Quand Jean Siméon Chardin, en 1728, présente sa candidature à l’Académie Royale de Peinture, il part avec un handicap.
Son truc, c’est la nature morte. Une table, trois courges, un broc en terre… et il vous fait un tableau.
Mais postuler à l'Académie avec une nature morte, c'est viser le Michelin avec un jambon-beurre.
Parce que l’Académie respecte une « hiérarchie des genres » très stricte. Du plus noble au plus trivial :
- Peinture d’histoire 👑
- Portraits 👨⚖️
- Scènes de genre 🛌
- Paysages 🖼
- Natures mortes 🍎
Donc la nature morte, c'est un peu la Ligue 2. Un pot en cuivre sera toujours moins spectaculaire qu’une Vénus sortant de l’eau.
Il y a une exception : les peintres hollandais. Ceux-là ont développé un génie particulier pour peindre les objets. Même ces messieurs de l’Académie les admirent : ils sont à la nature morte ce que les Anglais sont au rock n’roll.
S'il veut avoir une chance, Chardin doit se hisser à leur niveau.
Il compte soumettre à l’Académie deux toiles : le Buffet et la Raie. Il sait leur qualité. Ce qu'il veut, c'est qu'elles soient jugées sans a priori.
L'homme à convaincre, c’est le recteur de l'Académie : le grand Nicolas de Largillière. Chardin l’invite donc à découvrir ses œuvres… et tend son « piège ».
Il dispose de deux pièces en enfilade : un salon précédé d’une antichambre. Il fait savoir à Largillière qu’il l’attendra avec ses œuvres dans le salon, au fond.

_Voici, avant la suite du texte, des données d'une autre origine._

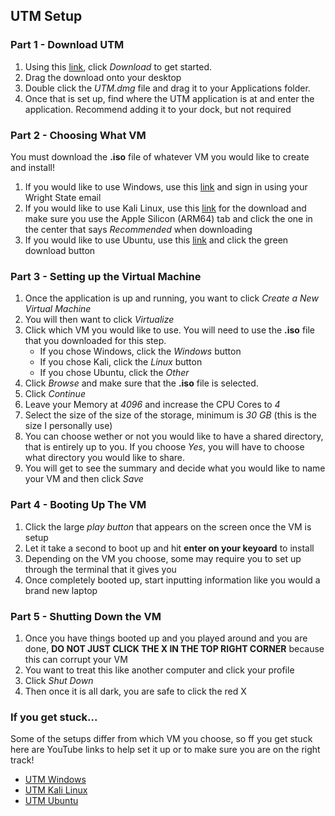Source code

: ## UTM Setup

### Part 1 - Download UTM

1. Using this [link](https://mac.getutm.app/), click *Download* to get started.
2. Drag the download onto your desktop
3. Double click the *UTM.dmg* file and drag it to your Applications folder.
4. Once that is set up, find where the UTM application is at and enter the application. Recommend adding it to your dock, but not required

### Part 2 - Choosing What VM
You must download the **.iso** file of whatever VM you would like to create and install!

1. If you would like to use Windows, use this [link](https://www.microsoft.com/en-us/software-download/windowsinsiderpreviewARM64) and sign in using your Wright State email
2. If you would like to use Kali Linux, use this [link](https://www.kali.org/get-kali/#kali-installer-images) for the download and make sure you use the Apple Silicon (ARM64) tab and click the one in the center that says *Recommended* when downloading
3. If you would like to use Ubuntu, use this [link](https://ubuntu.com/download/server/arm) and click the green download button

### Part 3 - Setting up the Virtual Machine

1. Once the application is up and running, you want to click *Create a New Virtual Machine*
2. You will then want to click *Virtualize*
3. Click which VM you would like to use. You will need to use the **.iso** file that you downloaded for this step.
    - If you chose Windows, click the *Windows* button
    - If you chose Kali, click the *Linux* button
    - If you chose Ubuntu, click the *Other*
4. Click *Browse* and make sure that the **.iso** file is selected.
5. Click *Continue*
6. Leave your Memory at *4096* and increase the CPU Cores to *4*
7. Select the size of the size of the storage, minimum is *30 GB* (this is the size I personally use)
8. You can choose wether or not you would like to have a shared directory, that is entirely up to you. If you choose *Yes*, you will have to choose what directory you would like to share.
9. You will get to see the summary and decide what you would like to name your VM and then click *Save*

### Part 4 - Booting Up The VM

1. Click the large *play button* that appears on the screen once the VM is setup
2. Let it take a second to boot up and hit **enter on your keyoard** to install
3. Depending on the VM you choose, some may require you to set up through the terminal that it gives you
4. Once completely booted up, start inputting information like you would a brand new laptop


### Part 5 - Shutting Down the VM
1. Once you have things booted up and you played around and you are done, **DO NOT JUST CLICK THE X IN THE TOP RIGHT CORNER** because this can corrupt your VM
2. You want to treat this like another computer and click your profile
3. Click *Shut Down*
4. Then once it is all dark, you are safe to click the red X 

### If you get stuck...

Some of the setups differ from which VM you choose, so ff you get stuck here are YouTube links to help set it up or to make sure you are on the right track! 

- [UTM Windows](https://www.youtube.com/watch?v=5Z_G6QG7xxg&t=87s)
- [UTM Kali Linux](https://www.youtube.com/watch?v=U09soewiu18)
- [UTM Ubuntu](https://www.youtube.com/watch?v=SJuz0-Sv3rg)

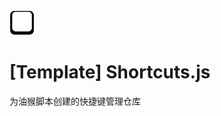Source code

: <img src="./Template_Icons/template_keycap.svg" alt="图标" width="40" height="40" />

# [Template] Shortcuts.js

为油猴脚本创建的快捷键管理仓库
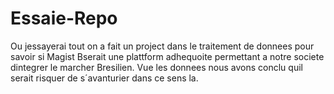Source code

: # Essaie-Repo
Ou jessayerai tout
on a fait un project dans le traitement de donnees pour savoir si Magist 
Bserait une plattform adhequoite permettant a notre societe dintegrer le marcher Bresilien.
Vue les donnees nous avons conclu quil serait risquer de s´avanturier dans ce sens la.
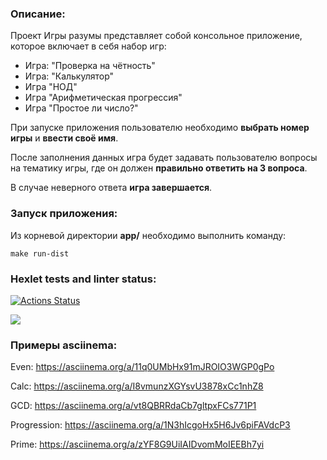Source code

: ### Описание:
Проект Игры разумы представляет собой консольное приложение, которое включает в себя набор игр:
- Игра: "Проверка на чётность"
- Игра: "Калькулятор"
- Игра "НОД"
- Игра "Арифметическая прогрессия"
- Игра "Простое ли число?"

При запуске приложения пользователю необходимо **выбрать номер игры** и **ввести своё имя**. 

После заполнения данных игра будет задавать пользователю вопросы на тематику игры, где он должен **правильно ответить на 3 вопроса**. 

В случае неверного ответа **игра завершается**.

### Запуск приложения:
Из корневой директории **app/** необходимо выполнить команду:

`make run-dist`

### Hexlet tests and linter status:
[![Actions Status](https://github.com/BlackInBlack/java-project-lvl1/workflows/hexlet-check/badge.svg)](https://github.com/BlackInBlack/java-project-lvl1/actions)

<a href="https://codeclimate.com/github/BlackInBlack/java-project-lvl1/maintainability"><img src="https://api.codeclimate.com/v1/badges/b6590b41d8abebaf825d/maintainability" /></a>

### Примеры asciinema:
Even:
https://asciinema.org/a/11q0UMbHx91mJROIO3WGP0gPo

Calc:
https://asciinema.org/a/I8vmunzXGYsvU3878xCc1nhZ8

GCD:
https://asciinema.org/a/vt8QBRRdaCb7gltpxFCs771P1

Progression:
https://asciinema.org/a/1N3hIcgoHx5H6Jv6piFAVdcP3

Prime:
https://asciinema.org/a/zYF8G9UiIAIDvomMoIEEBh7yi
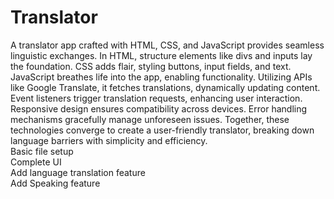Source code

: # Translator
A translator app crafted with HTML, CSS, and JavaScript provides seamless linguistic exchanges. In HTML, structure elements like divs and inputs lay the foundation. CSS adds flair, styling buttons, input fields, and text. JavaScript breathes life into the app, enabling functionality. Utilizing APIs like Google Translate, it fetches translations, dynamically updating content. Event listeners trigger translation requests, enhancing user interaction. Responsive design ensures compatibility across devices. Error handling mechanisms gracefully manage unforeseen issues. Together, these technologies converge to create a user-friendly translator, breaking down language barriers with simplicity and efficiency.
<br>
Basic file setup
<br>
Complete UI
<br>
Add language translation feature
<br>
Add Speaking feature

Mais il accroche ses toiles, encadrées avec soin, bien en vue dans l’antichambre.
Le jour J, Largillière arrive et, comme prévu, s’arrête devant les deux toiles. De longues minutes... Chardin, dans le salon voisin, se tait.
Quand le recteur le rejoint enfin, il s'adresse au peintre avec enthousiasme : « Vous avez là de très bons tableaux. Ils sont sûrement de quelque excellent peintre flamand. Voyons maintenant vos ouvrages... »

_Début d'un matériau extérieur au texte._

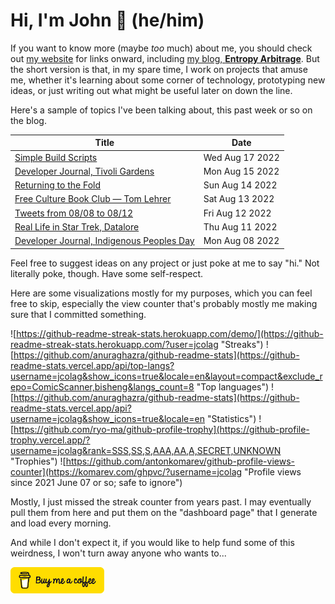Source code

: # Hi, I'm John 👋 (he/him)

If you want to know more (maybe *too* much) about me, you should check out [my website](https://john.colagioia.net/) for links onward, including [my blog, **Entropy Arbitrage**](https://john.colagioia.net/blog).  But the short version is that, in my spare time, I work on projects that amuse me, whether it's learning about some corner of technology, prototyping new ideas, or just writing out what might be useful later on down the line.

Here's a sample of topics I've been talking about, this past week or so on the blog.

|Title|Date|
|-----|-------|
|[Simple Build Scripts](https://john.colagioia.net/blog/2022/08/17/build-script.html)|Wed Aug 17 2022|
|[Developer Journal, Tivoli Gardens](https://john.colagioia.net/blog/2022/08/15/tivoli.html)|Mon Aug 15 2022|
|[Returning to the Fold](https://john.colagioia.net/blog/2022/08/14/return.html)|Sun Aug 14 2022|
|[Free Culture Book Club — Tom Lehrer](https://john.colagioia.net/blog/2022/08/13/lehrer.html)|Sat Aug 13 2022|
|[Tweets from 08/08 to 08/12](https://john.colagioia.net/blog/2022/08/12/week.html)|Fri Aug 12 2022|
|[Real Life in Star Trek, Datalore](https://john.colagioia.net/blog/2022/08/11/datalore.html)|Thu Aug 11 2022|
|[Developer Journal, Indigenous Peoples Day](https://john.colagioia.net/blog/2022/08/08/indigenous.html)|Mon Aug 08 2022|

Feel free to suggest ideas on any project or just poke at me to say "hi." Not literally poke, though. Have some self-respect.

Here are some visualizations mostly for my purposes, which you can feel free to skip, especially the view counter that's probably mostly me making sure that I committed something.

![https://github-readme-streak-stats.herokuapp.com/demo/](https://github-readme-streak-stats.herokuapp.com/?user=jcolag "Streaks")
![https://github.com/anuraghazra/github-readme-stats](https://github-readme-stats.vercel.app/api/top-langs?username=jcolag&show_icons=true&locale=en&layout=compact&exclude_repo=ComicScanner,bisheng&langs_count=8 "Top languages")
![https://github.com/anuraghazra/github-readme-stats](https://github-readme-stats.vercel.app/api?username=jcolag&show_icons=true&locale=en "Statistics")
![https://github.com/ryo-ma/github-profile-trophy](https://github-profile-trophy.vercel.app/?username=jcolag&rank=SSS,SS,S,AAA,AA,A,SECRET,UNKNOWN "Trophies")
![https://github.com/antonkomarev/github-profile-views-counter](https://komarev.com/ghpvc/?username=jcolag "Profile views since 2021 June 07 or so; safe to ignore")

Mostly, I just missed the streak counter from years past.  I may eventually pull them from here and put them on the "dashboard page" that I generate and load every morning.

And while I don't expect it, if you would like to help fund some of this weirdness, I won't turn away anyone who wants to...

[<img src="images/default-yellow.png" alt="Buy Me a Coffee" width="150px"/>](https://www.buymeacoffee.com/jcolag)

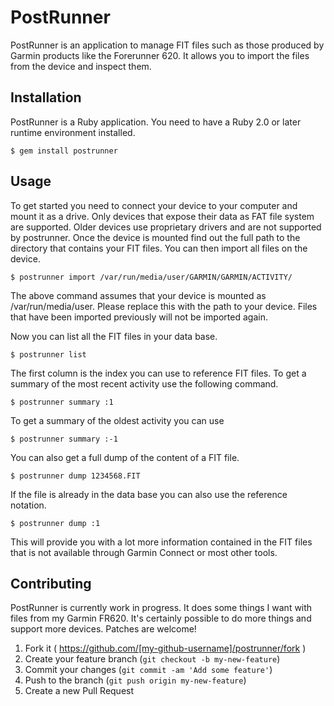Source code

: # PostRunner

PostRunner is an application to manage FIT files such as those produced by Garmin products like the Forerunner 620. It allows you to import the files from the device and inspect them.

## Installation

PostRunner is a Ruby application. You need to have a Ruby 2.0 or later runtime environment installed.

    $ gem install postrunner

## Usage

To get started you need to connect your device to your computer and mount it as a drive. Only devices that expose their data as FAT file system are supported. Older devices use proprietary drivers and are not supported by postrunner. Once the device is mounted find out the full path to the directory that contains your FIT files. You can then import all files on the device.

    $ postrunner import /var/run/media/user/GARMIN/GARMIN/ACTIVITY/
    
The above command assumes that your device is mounted as /var/run/media/user. Please replace this with the path to your device. Files that have been imported previously will not be imported again. 

Now you can list all the FIT files in your data base.

    $ postrunner list
    
The first column is the index you can use to reference FIT files. To get a summary of the most recent activity use the following command.

    $ postrunner summary :1
    
To get a summary of the oldest activity you can use

    $ postrunner summary :-1
    
You can also get a full dump of the content of a FIT file.

    $ postrunner dump 1234568.FIT
    
If the file is already in the data base you can also use the reference notation.

    $ postrunner dump :1
    
This will provide you with a lot more information contained in the FIT files that is not available through Garmin Connect or most other tools.

## Contributing

PostRunner is currently work in progress. It does some things I want with files from my Garmin FR620. It's certainly possible to do more things and support more devices. Patches are welcome!

1. Fork it ( https://github.com/[my-github-username]/postrunner/fork )
2. Create your feature branch (`git checkout -b my-new-feature`)
3. Commit your changes (`git commit -am 'Add some feature'`)
4. Push to the branch (`git push origin my-new-feature`)
5. Create a new Pull Request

On imagine la jubilation de Chardin répondant : « Monsieur, vous venez de les voir. »
Fin du game : Chardin est reçu haut la main... et dénonce en même temps l'absurdité de cette fichue hiérarchie des genres.

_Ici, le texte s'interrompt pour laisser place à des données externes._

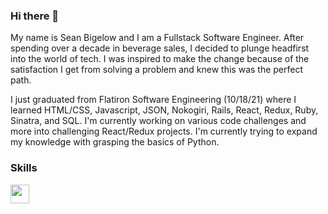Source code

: ### Hi there 👋

My name is Sean Bigelow and I am a Fullstack Software Engineer. After spending over a decade in beverage sales, I decided to plunge headfirst into the world of tech.  I was inspired to make the change because of the satisfaction I get from solving a problem and knew this was the perfect path.


I just graduated from Flatiron Software Engineering (10/18/21) where I learned HTML/CSS, Javascript, JSON, Nokogiri, Rails, React, Redux, Ruby, Sinatra, and SQL.
I'm currently working on various code challenges and more into challenging React/Redux projects.
I'm currently trying to expand my knowledge with grasping the basics of Python. 

### Skills
<img height='30' src="https://cdn.jsdelivr.net/gh/devicons/devicon/icons/react/react-original-wordmark.svg" />



<!--
**sbigelo/sbigelo** is a ✨ _special_ ✨ repository because its `README.md` (this file) appears on your GitHub profile.

Here are some ideas to get you started:

- 🔭 I’m currently working on ...
- 🌱 I’m currently learning ...
- 👯 I’m looking to collaborate on ...
- 🤔 I’m looking for help with ...
- 💬 Ask me about ...
- 📫 How to reach me: ...
- 😄 Pronouns: ...
- ⚡ Fun fact: ...
-->
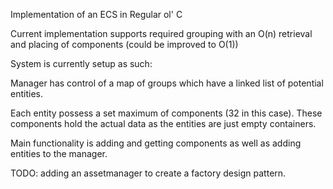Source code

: Implementation of an ECS in Regular ol' C

Current implementation supports required grouping with an O(n) retrieval and placing of components (could be improved to O(1))

System is currently setup as such:

Manager has control of a map of groups which have a linked list of potential entities.

Each entity possess a set maximum of components (32 in this case). These components hold the actual data as the entities are just empty containers.

Main functionality is adding and getting components as well as adding entities to the manager.

TODO: adding an assetmanager to create a factory design pattern.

Mais que dire de nous ? N'avons-nous pas laissé s'établir, au sein de nos entreprises, une telle hiérarchie ? Revenus mis à part, certains jobs ne sont-ils pas plus respectés que d’autres ? Plus hype ? Plus sexy ?
Pourtant il n’y a pas moins de noblesse à réparer une imprimante ou à remplir un tableau Excel qu’à manager une équipe ou à designer un produit.
La question ne devrait pas porter sur la nature d'un métier, mais sur le niveau d'excellence qu'on cherche à atteindre.
L’écrivain Watelet disait que Chardin était « un grand peintre dans un petit genre ». Quel que soit notre métier, efforçons-nous d'être comme lui : de grands professionnels. Consciencieux et exigeants.
C'est à ce prix que nous ferons de notre travail un levier d’épanouissement, d’estime et de reconnaissance.